Wie im Flug gräbt sie die Farbe in die Leinwand, wie auch die Kindheit in uns gepflanzt wurde. Es sind Bilder, die schnell gemalt wurden, wie auch die Erinnerungen ihrer Malerin, als Leuchtstreifen kaum erschienen, schon wieder im Verglühen sind. Spüren wir ihrem Farbauftrag nach, ahnen wir eine zweifache Schöpfung aus Erinnerung und Malerei.
Lena Inosemzewa macht uns nichts vom großen Unbefleckten vor.
Vielmehr zeigt sie uns, dass auch unser Zurückgehen in unsere Kinderjahre unvollkommen ist; dass es verschwimmt und uns täuscht.
Wie eine kluge Bauerstochter lässt sie die Sonne aufgehen oder nicht, lässt Schnee liegen oder nicht, es kalt werden oder nicht.

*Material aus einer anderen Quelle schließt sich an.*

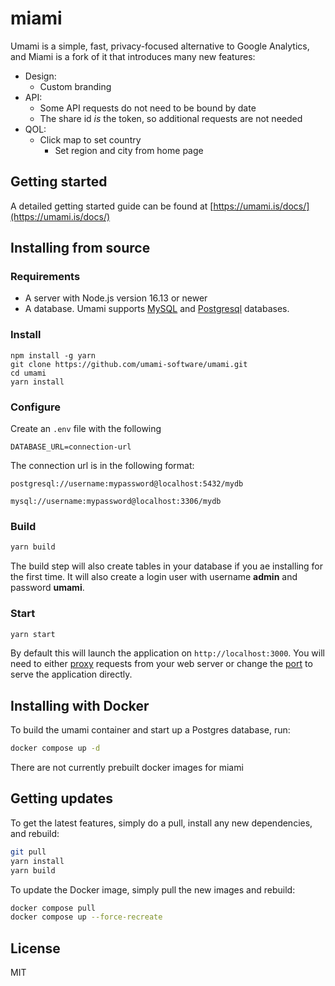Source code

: # miami

Umami is a simple, fast, privacy-focused alternative to Google Analytics, and Miami is a fork of it that introduces many new features:

- Design:
  - Custom branding
- API:
  - Some API requests do not need to be bound by date
  - The share id _is_ the token, so additional requests are not needed
- QOL:
  - Click map to set country
    - Set region and city from home page

## Getting started

A detailed getting started guide can be found at [https://umami.is/docs/](https://umami.is/docs/)

## Installing from source

### Requirements

- A server with Node.js version 16.13 or newer
- A database. Umami supports [MySQL](https://www.mysql.com/) and [Postgresql](https://www.postgresql.org/) databases.

### Install

```
npm install -g yarn
git clone https://github.com/umami-software/umami.git
cd umami
yarn install
```

### Configure

Create an `.env` file with the following

```
DATABASE_URL=connection-url
```

The connection url is in the following format:

```
postgresql://username:mypassword@localhost:5432/mydb

mysql://username:mypassword@localhost:3306/mydb
```

### Build

```bash
yarn build
```

The build step will also create tables in your database if you ae installing for the first time. It will also create a login user with username **admin** and password **umami**.

### Start

```bash
yarn start
```

By default this will launch the application on `http://localhost:3000`. You will need to either
[proxy](https://docs.nginx.com/nginx/admin-guide/web-server/reverse-proxy/) requests from your web server
or change the [port](https://nextjs.org/docs/api-reference/cli#production) to serve the application directly.

## Installing with Docker

To build the umami container and start up a Postgres database, run:

```bash
docker compose up -d
```

There are not currently prebuilt docker images for miami

## Getting updates

To get the latest features, simply do a pull, install any new dependencies, and rebuild:

```bash
git pull
yarn install
yarn build
```

To update the Docker image, simply pull the new images and rebuild:

```bash
docker compose pull
docker compose up --force-recreate
```

## License

MIT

So rasch wie ein Augenblick ist auch Inosemzewas Grafik: Wo die Tusche verläuft, wachsen den Blumen Köpfe, vertiefen sich Schatten und tritt ein Körper aus der Tiefe. Aus dem Saft der Tusche erwachsen Bäume, wie Adern auf den Köpfen der Hundertjährigen, die noch heute in Kasachstan vor den Häusern sitzen und im Lachen und Erzählen noch immer Kinder sind.
Zur Künstlerin
- 1975 in Kasachstan geboren
- Kunststudium in ihrer Heimatstadt Semipalatinsk
- Arbeit als Kunstpädagogin, Illustratorin und Bühnenbildnerin sowie Journalistin und Redakteurin
- Studium: Slawistik und Kunstgeschichte
- Begründerin des deutsch-russischen Literaturzirkels buterbrod
- Heute lebt und arbeitet sie als freischaffende Künstlerin malerisch und literarisch in Leipzig
Ausgewählte Ausstellungen:
- Okt–Dez 2016: Gruppenausstellung im Museum der bildenden Künste, Semipalatinsk, Kasachstan
- 15.10.–27.11.2015: „Symptoms of the City“, Gallery Planet, Seoul, Südkorea
- 15.–20.11.2014: Gruppenausstellung „peace-art-nature“ im Ulucanlar-Cezaevi-Kunstmuseum, Ankara, Türkei
- 28.09.–01.10.2014: Kunstsymposium und Gruppenausstellung „Yalnizca Barışa Taraf“, Kandira, Türkei
- 16.03.–12.04.2013: Personalausstellung „liquid words“, Malerei und Zeichnung, Galerie Fango, Cottbus
- 05.07.–15.09.2012: Personalausstellung „Vertraute Gesichter“, Mehrweg e.V., Kulturbetrieb „WolkenSchachLenkWal“ (WSLW), Leipzig
- Seit 2012: Werkschau im G11 art project, Spinnerei, Leipzig
- 01.05.–01.06.2008: Gruppenausstellung „Malerei und Grafik“, Kunstsalon des Vereins Beistandsleistung e.V., Leipzig
- 01.09.–28.10.2005: Gruppenausstellung „Brückenschlag – Sichten Leipziger Künstler aus der ehemaligen Sowjetunion“, Stadtbibliothek, Leipzig
- 01.09.–31.10.1997: Gruppenausstellung „Herbstsalon“, Museum der bildenden Künste, Semipalatinsk, Kasachstan
Buchillustrationen:
- 2002–2014: Oleg Akulov (Hg.): Penaty. Jährlicher Almanach, Leipzig
- 2003: Anatolij Grinvald: Die Stadt aus der Tinte. Lyrik, Tula
- 2005: Andreas Diehl: Abschied ins dritte Land. Lyrik, Berlin
- 2012: Buterbrod. NRST, Leipzig
- 2012: Nadezhda Seredina: Wildwuchs. Erzählungen. ILB, Leipzig/Woronesch
- 2012: Sergej Popow: Seifenblase. Roman. NRST, Leipzig
Theater:
1998 (Uraufführung): Bühnenbild und Kostüme zu Edward Albee: „Alles im Garten“, russisches Staatstheater in Semipalatinsk, Kasachstan, Regie: G. Fjodorov
Preise:
2014: Nominierung für den renommierten russischen Literaturpreis – „Russkaja Premija“

(Meine Idee ist, literarische Texte zum Werk in Leipzig ansässiger Künstler zu verfassen. Ich möchte meine Eindrücke schildern, um die Leser auch auf weniger bekannte Künstler der Stadt aufmerksam und ihre Arbeiten einem breiteren Publikum zugänglich zu machen.)